Schultz’s goal was for Starbucks to become the leading North American retailer of specialty coffee. Toward this end, he focused on cautious growth. He began by taking many steps backward recalled Schultz. We were willing to lose money for however long it took to build a foundation rather than sacrifice long term integrity and values for short term profit. And he did. Starbucks suffered through three consecutive years of losses, with more than $1 million lost in 1989 alone. But we had tremendous conviction that this was the way to build a company and that the losses were going to end, said Schultz.
And they did. Soon Starbucks was back on track toward financial success.
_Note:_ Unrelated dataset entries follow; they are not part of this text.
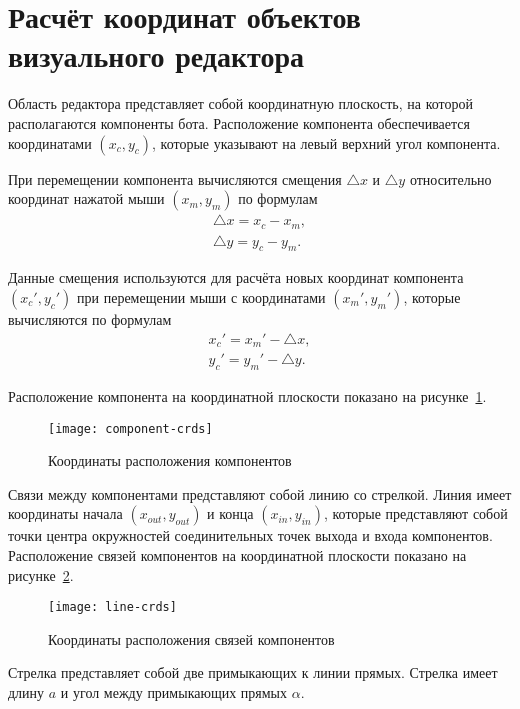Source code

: {
\newpage
\newcommand{\scale}{0.65}

\section{Расчёт координат объектов визуального редактора}


Область редактора представляет собой координатную плоскость,
на которой располагаются компоненты бота.
Расположение компонента обеспечивается координатами $ ( x_c , y_c ) $,
которые указывают
на левый верхний угол компонента.

При перемещении компонента вычисляются смещения
$ \bigtriangleup x $ и $\bigtriangleup y$
относительно координат нажатой мыши
$ (x_m, y_m) $ по формулам
\begin{gather}
	\bigtriangleup x = x_c - x_m, \\
	\bigtriangleup y = y_c - y_m.
\end{gather}

Данные смещения используются для расчёта новых координат компонента
$ (x_c', y_c') $ при перемещении мыши с координатами
$ (x_m', y_m') $,
которые вычисляются по формулам
\begin{gather}
	x_c' = x_m' - \bigtriangleup x, \\
	y_c' = y_m' - \bigtriangleup y.
\end{gather}

Расположение компонента на координатной плоскости показано
на рисунке~\ref{f:component-crds}.

\begin{figure}[h]
	\centering
	\texttt{[image: component-crds]}
	\caption{Координаты расположения компонентов}
	\label{f:component-crds}
\end{figure}

Связи между компонентами представляют собой линию со стрелкой.
Линия имеет координаты начала
$ (x_{out}, y_{out}) $
и конца
$ (x_{in}, y_{in}) $, которые представляют собой точки центра окружностей
соединительных точек выхода и входа компонентов.
Расположение связей компонентов на координатной плоскости показано на
рисунке~\ref{f:line-crds}.

\begin{figure}[h]
	\centering
	\texttt{[image: line-crds]}
	\caption{Координаты расположения связей компонентов}
	\label{f:line-crds}
\end{figure}

Стрелка представляет собой две примыкающих к линии прямых.
Стрелка имеет длину
$ a $ и угол между примыкающих прямых $ \alpha $.

}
And without having to take shortcuts that would have undercut Schultz’s vision. For example, Starbucks could have adopted franchising agreements – many people approached Schultz, but he turned them all down, so as not to “dilute the integrity of the product and our people”, said Schultz.
At the same time, demographic trends supported Schultz’s vision. Baby boomers have money they are sophisticated and they’re consuming less alcohol, said John Rohs, a restaurant analyst at Wertheim Schroder & Company Inc. Now baby boomers can name drop coffees such as Jamaican Blue Mountain instead of wines like Chateauneuf- du- Pape.
Starbucks sees itself as competing in the markets for both true gourmet coffee and premium coffee. Between 1983 and 1989, the gourmet coffee market grew from almost $210 million to just over $675 million, and was expected to grow to $ 1.05 billion in 1994. Between 1983 ad 1989, the premium coffee market grew from not quite $90 million to more than $275 million, and was expected to surpass $680 million by 1994.
Starbucks competes against a vast array of rivals, including supermarkets, specialty retailers and specialty coffee stores, as well as against all restaurant and beverage outlets that serve coffee, including espresso stands carts and stores.
The tenet, only perfection will do, lies at the heart of Starbucks’ management. Last year 80,000 pounds of coffee beans were to charity because the beans no longer met the company’s standards for freshness. Starbucks employees search the world over for top quality Arabica beans, from the best, high altitude farms.
Bait An Intrapreneurial Venture:
One of the firms that has success with internal innovation and development is Du Pont. An interesting venture was the creation of a new multimillion dollar crawfish bait business within the existing company. The idea for the venture originated at a Du Pont polymer plant in Louisiana with a plant employee who loved crawfish. When he set out his bait traps, he had to replace them every two days because the bait would disintegrate. It occurred to the crawfish lover that Du Pont polymer could be used to hold the bait together longer. He worked with one of the plant’s chemists who provided him with samples. The collaboration resulted in development of bait that would not disintegrate for five days. The product was marketed using Du Pont’s agricultural product division to manage distribution and sales. Although the financial risk was low, the project clearly involved a new market and entrepreneurial management.
At Du Pont such activities can lead to both non-financial and financial recognition. After the fact discretionary bonuses are awarded to venture champion as well as teams. Du Pont is known for giving organizational support to its members. There is voluntary support, both formal and informal, from different parts of the organization as well. Innovators are encouraged to seek assistance from people outside their immediate area of activity. Often people will actually perform technical work on a voluntary basis.
Intrapreneurship requires special attention from managers, because by design it cuts against the grain of established organizational activities. Thus, we might expect that the following are important to support intrapreneurship:
1. Explicit goals for intrapreneurial processes.
2. A system of information exchange between managers and intrapreneeurs.
3. An emphasis on individual responsibility and accountability
4. Rewards for creative effort.
More recently, “innopreneurship” has been used to describe what others call intrapreneusrship; still others refer to “internal corporate venturing. Senge talks about new “disciplines” of leadership that managers can employ to shape their organization in times of flux. No matter what you call it, the central idea is that managers must be capable of reinventing the patterns of relationships that make up their organization.